- **Records drawn from a dataset**

<<<<

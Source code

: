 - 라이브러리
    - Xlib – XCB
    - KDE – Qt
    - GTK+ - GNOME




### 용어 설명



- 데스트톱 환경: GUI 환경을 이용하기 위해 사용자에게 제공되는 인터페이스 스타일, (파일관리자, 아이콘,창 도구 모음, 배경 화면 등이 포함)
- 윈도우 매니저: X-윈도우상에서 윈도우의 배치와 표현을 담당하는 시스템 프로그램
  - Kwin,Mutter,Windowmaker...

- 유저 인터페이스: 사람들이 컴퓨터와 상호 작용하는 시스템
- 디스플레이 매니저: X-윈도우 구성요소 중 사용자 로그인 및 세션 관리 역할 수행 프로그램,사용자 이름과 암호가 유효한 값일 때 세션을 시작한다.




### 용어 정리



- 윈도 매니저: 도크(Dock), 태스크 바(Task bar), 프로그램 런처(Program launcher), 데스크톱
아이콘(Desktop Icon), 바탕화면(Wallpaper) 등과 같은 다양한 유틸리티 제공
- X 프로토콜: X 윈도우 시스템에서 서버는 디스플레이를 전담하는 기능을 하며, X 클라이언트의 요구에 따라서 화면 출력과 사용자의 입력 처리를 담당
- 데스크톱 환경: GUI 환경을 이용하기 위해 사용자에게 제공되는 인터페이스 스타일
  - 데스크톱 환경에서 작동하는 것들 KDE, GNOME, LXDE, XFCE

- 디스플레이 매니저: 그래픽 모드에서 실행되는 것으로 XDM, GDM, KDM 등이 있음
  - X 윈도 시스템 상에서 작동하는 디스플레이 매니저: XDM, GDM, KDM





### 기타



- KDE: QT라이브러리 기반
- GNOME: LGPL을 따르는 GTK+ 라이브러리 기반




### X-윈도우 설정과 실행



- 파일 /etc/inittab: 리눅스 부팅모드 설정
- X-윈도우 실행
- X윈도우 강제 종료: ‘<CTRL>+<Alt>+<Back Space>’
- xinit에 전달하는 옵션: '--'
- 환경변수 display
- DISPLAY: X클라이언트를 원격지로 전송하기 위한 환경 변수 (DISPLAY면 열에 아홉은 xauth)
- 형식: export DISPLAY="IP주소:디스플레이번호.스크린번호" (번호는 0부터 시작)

>>>>

- **Exercise**
Copy each line above that contains the word "작동하는".

- **Exercise output**
  - 데스크톱 환경에서 작동하는 것들 KDE, GNOME, LXDE, XFCE
  - X 윈도 시스템 상에서 작동하는 디스플레이 매니저: XDM, GDM, KDM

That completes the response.